The acquisition of the assets is in line with the company's plan to increase its core position in Delaware Basin, one of the highest-return plays in North America.
Deal Details
Carrizo will receive 23,656 gross (16,488 net) acres after the acquisition, which is expected to close in mid-August, in Reeves and Ward counties. Net production from the asset is around 8,000 barrels of oil equivalent per day (BOE/d), of which 48% is oil. The company will get 11 operational wells and seven prospective wells. Although ExL is presently operating with four rigs in the area, Carrizo plans to start operations with three rigs after the acquisition.

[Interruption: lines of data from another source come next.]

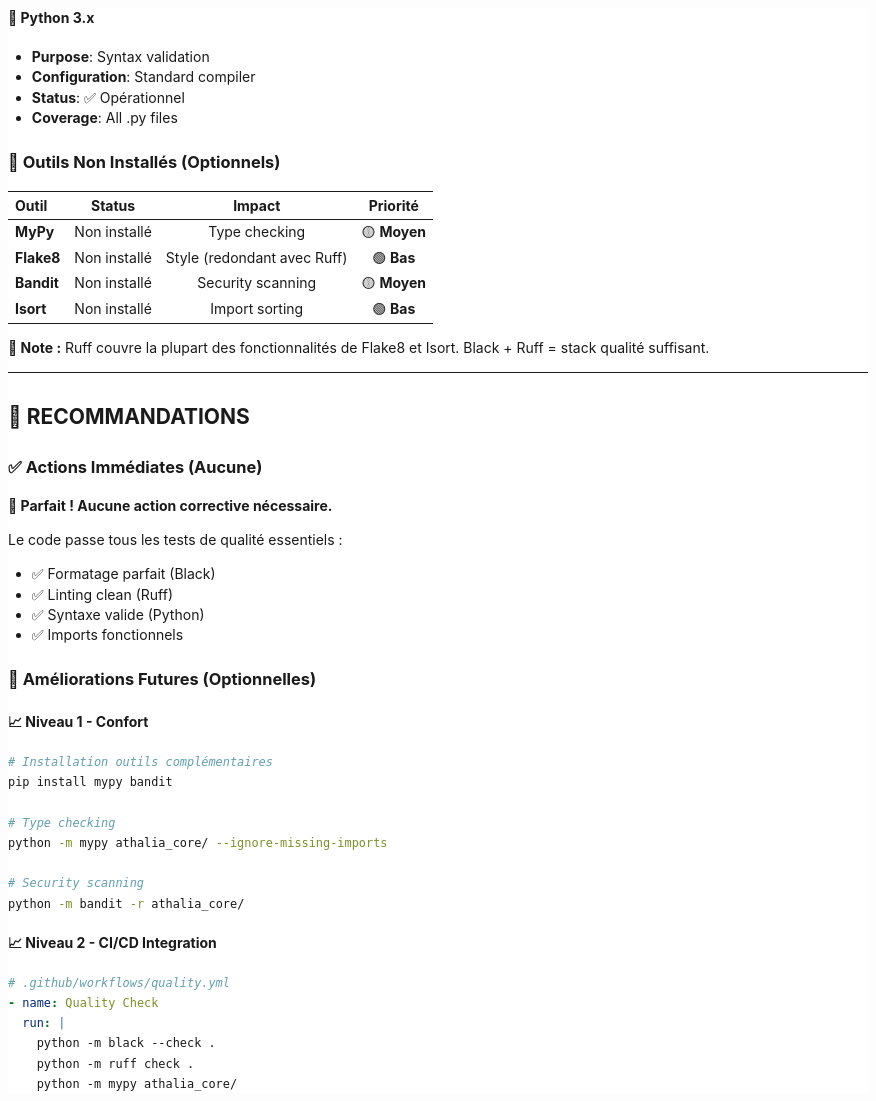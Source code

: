 #### **🐍 Python 3.x**
- **Purpose**: Syntax validation
- **Configuration**: Standard compiler
- **Status**: ✅ Opérationnel
- **Coverage**: All .py files

### 🚫 **Outils Non Installés** (Optionnels)

| **Outil** | **Status** | **Impact** | **Priorité** |
|:----------|:----------:|:----------:|:------------:|
| **MyPy** | Non installé | Type checking | 🟡 **Moyen** |
| **Flake8** | Non installé | Style (redondant avec Ruff) | 🟢 **Bas** |
| **Bandit** | Non installé | Security scanning | 🟡 **Moyen** |
| **Isort** | Non installé | Import sorting | 🟢 **Bas** |

**📝 Note :** Ruff couvre la plupart des fonctionnalités de Flake8 et Isort. Black + Ruff = stack qualité suffisant.

---

## 🎯 **RECOMMANDATIONS**

### ✅ **Actions Immédiates** (Aucune)

**🎉 Parfait ! Aucune action corrective nécessaire.**

Le code passe tous les tests de qualité essentiels :
- ✅ Formatage parfait (Black)
- ✅ Linting clean (Ruff) 
- ✅ Syntaxe valide (Python)
- ✅ Imports fonctionnels

### 🔄 **Améliorations Futures** (Optionnelles)

#### **📈 Niveau 1 - Confort**
```bash
# Installation outils complémentaires
pip install mypy bandit

# Type checking
python -m mypy athalia_core/ --ignore-missing-imports

# Security scanning  
python -m bandit -r athalia_core/
```

#### **📈 Niveau 2 - CI/CD Integration**
```yaml
# .github/workflows/quality.yml
- name: Quality Check
  run: |
    python -m black --check .
    python -m ruff check .
    python -m mypy athalia_core/
```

The contingent payment requires Carrizo to pay ExL $50 million per year (maximum of $125 million) if U.S. oil averages more than $50 per barrel in any calendar year during period 2018-2021.
Financing Plan
The multiple-source financing plan for the deal consists of preferred stock offering and potential capital market transactions. The company will issue $250 million of redeemable preferred stock at 8.875%, while offloading its non-core properties (like Appalachian assets) to fund the deal. Carrizo expects to receive at least $300 million from its non-core divestitures. We would like to inform investors that Carrizo has also ceded GSO Capital Partners LP warrants to buy 2.75 million shares of its common stock at $16.08 per share, which have a 10-year term.
About the Company
Carrizo is a Houston-based energy company actively engaged in the exploration, development, exploitation and production of oil and natural gas. It primarily operates in proven trends in the Barnett Shale area in North Texas and along the Texas and Louisiana onshore Gulf Coast regions. Carrizo controls significant prospective acreage blocks and utilizes advanced three-D seismic techniques to identify potential oil and gas reserves and drilling opportunities.
Price Performance
Carrizo shares have suffered this year, as have shares of all oil-related companies, to reflect the commodity's price slide and uneven outlook. In particular, Carrizo – which falling under the Zacks categorized Oil and Gas - United States - Exploration and Productionindustry – has seen its shares drop 56.1% in the year-to-date period compared with the broader industry’s decrease of 26.4%.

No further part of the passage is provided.